▶ [Exercise details]: The line that contains "You will be" marks the end: retype the data below exactly from its first line through that line.

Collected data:
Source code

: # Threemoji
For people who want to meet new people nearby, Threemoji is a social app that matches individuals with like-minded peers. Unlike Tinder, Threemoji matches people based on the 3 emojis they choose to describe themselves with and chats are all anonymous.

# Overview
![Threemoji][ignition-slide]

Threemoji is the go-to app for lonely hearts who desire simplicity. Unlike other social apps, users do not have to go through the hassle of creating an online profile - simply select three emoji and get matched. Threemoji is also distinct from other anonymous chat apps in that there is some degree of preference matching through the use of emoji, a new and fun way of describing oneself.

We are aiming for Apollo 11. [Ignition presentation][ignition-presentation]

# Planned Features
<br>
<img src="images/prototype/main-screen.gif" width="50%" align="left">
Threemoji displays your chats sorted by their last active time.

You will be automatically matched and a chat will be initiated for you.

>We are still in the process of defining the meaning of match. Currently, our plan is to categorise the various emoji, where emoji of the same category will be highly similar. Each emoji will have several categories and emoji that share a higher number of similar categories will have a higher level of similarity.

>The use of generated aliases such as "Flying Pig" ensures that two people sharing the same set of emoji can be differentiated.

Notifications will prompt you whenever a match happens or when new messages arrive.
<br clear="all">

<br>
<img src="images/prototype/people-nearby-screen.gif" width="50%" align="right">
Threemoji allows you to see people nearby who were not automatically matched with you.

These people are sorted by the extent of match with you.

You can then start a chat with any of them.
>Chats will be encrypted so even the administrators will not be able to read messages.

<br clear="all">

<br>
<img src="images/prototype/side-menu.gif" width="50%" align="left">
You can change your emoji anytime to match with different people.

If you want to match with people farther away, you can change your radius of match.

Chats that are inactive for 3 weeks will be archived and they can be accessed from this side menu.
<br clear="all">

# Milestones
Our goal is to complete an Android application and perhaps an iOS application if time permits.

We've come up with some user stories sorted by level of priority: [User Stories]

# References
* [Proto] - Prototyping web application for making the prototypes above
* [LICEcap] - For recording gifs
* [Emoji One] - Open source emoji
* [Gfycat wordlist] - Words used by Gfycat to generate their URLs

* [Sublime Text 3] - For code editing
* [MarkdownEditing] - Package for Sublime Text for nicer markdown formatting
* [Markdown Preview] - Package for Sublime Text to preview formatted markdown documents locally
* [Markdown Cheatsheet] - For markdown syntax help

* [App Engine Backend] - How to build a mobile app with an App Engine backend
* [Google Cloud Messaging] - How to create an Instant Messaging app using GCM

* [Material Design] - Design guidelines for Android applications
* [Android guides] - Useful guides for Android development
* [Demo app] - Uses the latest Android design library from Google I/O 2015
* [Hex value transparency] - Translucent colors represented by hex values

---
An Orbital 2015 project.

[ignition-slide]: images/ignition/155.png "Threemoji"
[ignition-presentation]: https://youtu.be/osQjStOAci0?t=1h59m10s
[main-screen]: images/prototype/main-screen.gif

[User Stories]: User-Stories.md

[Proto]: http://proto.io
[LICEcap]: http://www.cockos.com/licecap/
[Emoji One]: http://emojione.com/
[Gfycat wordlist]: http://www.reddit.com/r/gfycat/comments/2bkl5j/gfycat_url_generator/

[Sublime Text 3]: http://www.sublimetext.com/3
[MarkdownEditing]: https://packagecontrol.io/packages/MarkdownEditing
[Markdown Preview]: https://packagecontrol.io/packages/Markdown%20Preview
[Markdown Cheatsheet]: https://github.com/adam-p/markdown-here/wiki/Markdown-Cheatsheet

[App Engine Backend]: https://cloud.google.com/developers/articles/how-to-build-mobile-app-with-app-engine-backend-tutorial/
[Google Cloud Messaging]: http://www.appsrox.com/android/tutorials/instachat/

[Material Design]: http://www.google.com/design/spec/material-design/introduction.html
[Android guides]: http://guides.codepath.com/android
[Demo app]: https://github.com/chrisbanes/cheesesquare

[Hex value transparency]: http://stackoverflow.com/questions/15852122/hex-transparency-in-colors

▶ [Solution to this exercise]:
Source code

: # Threemoji
For people who want to meet new people nearby, Threemoji is a social app that matches individuals with like-minded peers. Unlike Tinder, Threemoji matches people based on the 3 emojis they choose to describe themselves with and chats are all anonymous.

# Overview
![Threemoji][ignition-slide]

Threemoji is the go-to app for lonely hearts who desire simplicity. Unlike other social apps, users do not have to go through the hassle of creating an online profile - simply select three emoji and get matched. Threemoji is also distinct from other anonymous chat apps in that there is some degree of preference matching through the use of emoji, a new and fun way of describing oneself.

We are aiming for Apollo 11. [Ignition presentation][ignition-presentation]

# Planned Features
<br>
<img src="images/prototype/main-screen.gif" width="50%" align="left">
Threemoji displays your chats sorted by their last active time.

You will be automatically matched and a chat will be initiated for you.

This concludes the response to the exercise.